Autosomal-Dominant Transmission

Autosomal-dominant transmission accounts for most cases of familial DCM, which may present either as heart failure or as a conduction abnormality. Ten genetic loci have been mapped for cardiomyopathy without conduction system disease. Seven of these genes are known: actin (chromosome 15q14), desmin (chromosome 2q35), δ-sarcoglycan (chromosome 5q33), β-sarcoglycan (chromosome 4q12), cardiac troponin T (chromosome 1q3), β-myosin heavy chain (β-MHC, chromosome 14q11), and α-tropomyosin (chromosome 15q22); see Table 21-1. Mutations in the α-tropomyosin gene are associated with familial HCMs. Actin, a sarcomeric protein, leads to DCM if the mutation affects its binding to dystrophin (at the sarcolemma level) or to HCM if the mutation affects the myosin-binding region. Mutations of the β-MHC and of cardiac troponin T genes are thought to produce DCM by causing reduced force generation by the sarcomere. In particular, the β-MHC mutation disrupts interactions between actin and myosin or with a hinge area within myosin that transmits movement. Mutations in cardiac troponin T decrease the power of contraction by reducing the ionic interactions between cardiac troponins T and C. The α-tropomyosin mutation interferes with the integrity of the thin filaments. Other mutations are involved either with the stability of the sarcomere or the sarcolemma, or with signal transduction.

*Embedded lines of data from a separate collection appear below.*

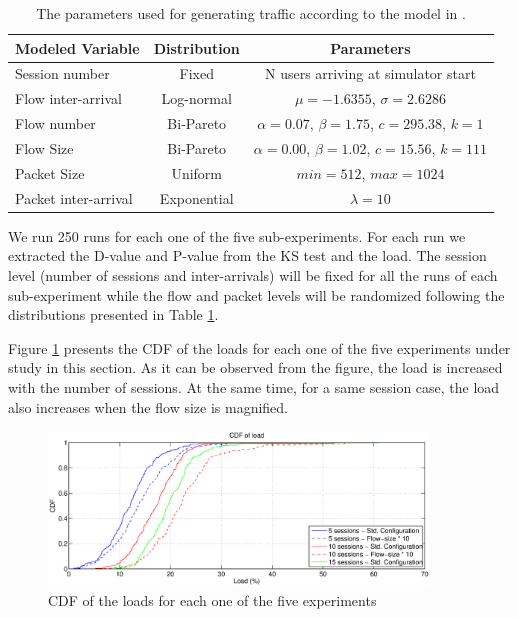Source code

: \begin{table}[h!]
	\begin{center}
		\begin{tabular}{ l | c | c }
			Modeled Variable & Distribution & Parameters \\ \hline
			Session number	& Fixed & N users arriving at simulator start \\
			Flow inter-arrival & Log-normal & $\mu = -1.6355$, $\sigma = 2.6286$ \\
			Flow number & Bi-Pareto & $\alpha = 0.07$, $\beta = 1.75$, $c = 295.38$, $k = 1$ \\
			Flow Size & Bi-Pareto & $\alpha = 0.00$, $\beta = 1.02$, $c = 15.56$, $k = 111$ \\
			Packet Size & Uniform & $min = 512$, $max = 1024$ \\
			Packet inter-arrival & Exponential & $\lambda = 10$ \\
		\end{tabular}
		\caption{The parameters used for generating traffic according to the model in \cite{Campus-WLAN}.}
		\label{tab:sim_traffic_model}
	\end{center}
\end{table}

We run 250 runs for each one of the five sub-experiments. For each run we extracted the D-value and P-value from the KS test and the load. The session level (number of sessions and inter-arrivals) will be fixed for all the runs of each sub-experiment while the flow and packet levels will be randomized following the distributions presented in Table \ref{tab:sim_traffic_model}.

Figure \ref{fig:insession_load_cdf} presents the \acs{CDF} of the loads for each one of the five experiments under study in this section. As it can be observed from the figure, the load is increased with the number of sessions. At the same time, for a same session case, the load also increases when the flow size is magnified. 

\begin{figure}[h!]
	\centering
	\includegraphics[width=0.9\textwidth]{images/results/GlobalView/flows/cdf_load}
	\caption{CDF of the loads for each one of the five experiments}
	\label{fig:insession_load_cdf}
\end{figure}

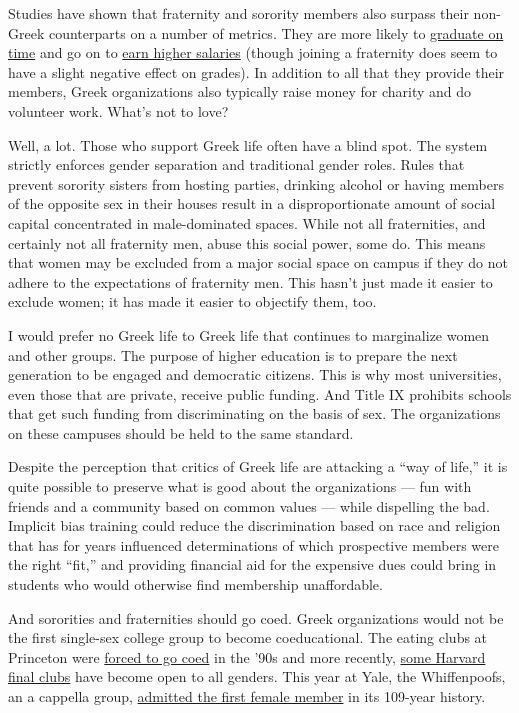 Studies have shown that fraternity and sorority members also surpass
their non-Greek counterparts on a number of metrics. They are more
likely to
\href{https://www.sciencedirect.com/science/article/pii/S2214804314000147?via\%3Dihub}{graduate
on time} and go on to
\href{https://papers.ssrn.com/sol3/papers.cfm?abstract_id=2763720}{earn
higher salaries} (though joining a fraternity does seem to have a slight
negative effect on grades). In addition to all that they provide their
members, Greek organizations also typically raise money for charity and
do volunteer work. What's not to love?

Well, a lot. Those who support Greek life often have a blind spot. The
system strictly enforces gender separation and traditional gender roles.
Rules that prevent sorority sisters from hosting parties, drinking
alcohol or having members of the opposite sex in their houses result in
a disproportionate amount of social capital concentrated in
male-dominated spaces. While not all fraternities, and certainly not all
fraternity men, abuse this social power, some do. This means that women
may be excluded from a major social space on campus if they do not
adhere to the expectations of fraternity men. This hasn't just made it
easier to exclude women; it has made it easier to objectify them, too.

I would prefer no Greek life to Greek life that continues to marginalize
women and other groups. The purpose of higher education is to prepare
the next generation to be engaged and democratic citizens. This is why
most universities, even those that are private, receive public funding.
And Title IX prohibits schools that get such funding from discriminating
on the basis of sex. The organizations on these campuses should be held
to the same standard.

Despite the perception that critics of Greek life are attacking a ``way
of life,'' it is quite possible to preserve what is good about the
organizations --- fun with friends and a community based on common
values --- while dispelling the bad. Implicit bias training could reduce
the discrimination based on race and religion that has for years
influenced determinations of which prospective members were the right
``fit,'' and providing financial aid for the expensive dues could bring
in students who would otherwise find membership unaffordable.

And sororities and fraternities should go coed. Greek organizations
would not be the first single-sex college group to become coeducational.
The eating clubs at Princeton were
\href{https://www.nytimes.com/1991/01/28/nyregion/princeton-women-forge-a-new-era.html}{forced
to go coed} in the '90s and more recently,
\href{http://www.thecrimson.com/article/2017/5/25/coping-with-coed/}{some
Harvard final clubs} have become open to all genders. This year at Yale,
the Whiffenpoofs, an a cappella group,
\href{https://www.nytimes.com/2018/02/20/nyregion/yale-whiffenpoofs-first-woman.html}{admitted
the first female member} in its 109-year history.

Cardiomyopathy with conduction system disease is associated with five mapped loci and one identified gene, lamin A/C, on chromosome 1q21, which encodes a nuclear envelope intermediate filament protein. This mutation also causes Emery-Dreifuss muscular dystrophy.

X-Linked Transmission

Characterized by elevated amounts of serum creatine kinase muscle isoforms, the disease-causing gene of X-linked transmission leads to a severe reduction or absence of dystrophin, a cytoskeletal protein, in the heart. This gene is responsible for Duchenne’s and Becker’s muscular dystrophies as well. The mutations cluster in the 5′ portion of the gene affecting the N-terminal actin-binding region of the dystrophin protein.

Mitochondrial Inheritance (Barth’s Syndrome)

Seen most often in male infants, mitochondrial inheritance also follows an X-linked genetic transmission but is considered a separate category because it is characterized by abnormal mitochondrial function, neutropenia, and 3-methylglutaconic aciduria. The responsible gene was found to encode the protein tafazzin. Although the role of tafazzin is unknown, its mutation results in many clinical disorders, including DCM, hypertrophic DCM, endocardiac fibroelastosis, and left ventricular (LV) noncompaction, with or without Barth’s syndrome features. There are also reports linking abnormalities of energy production and mitochondrial DNA mutations to cardiomyopathies. In at least two families, HCMs that have evolved to severe DCMs have been linked to transfer RNA–lysine defects.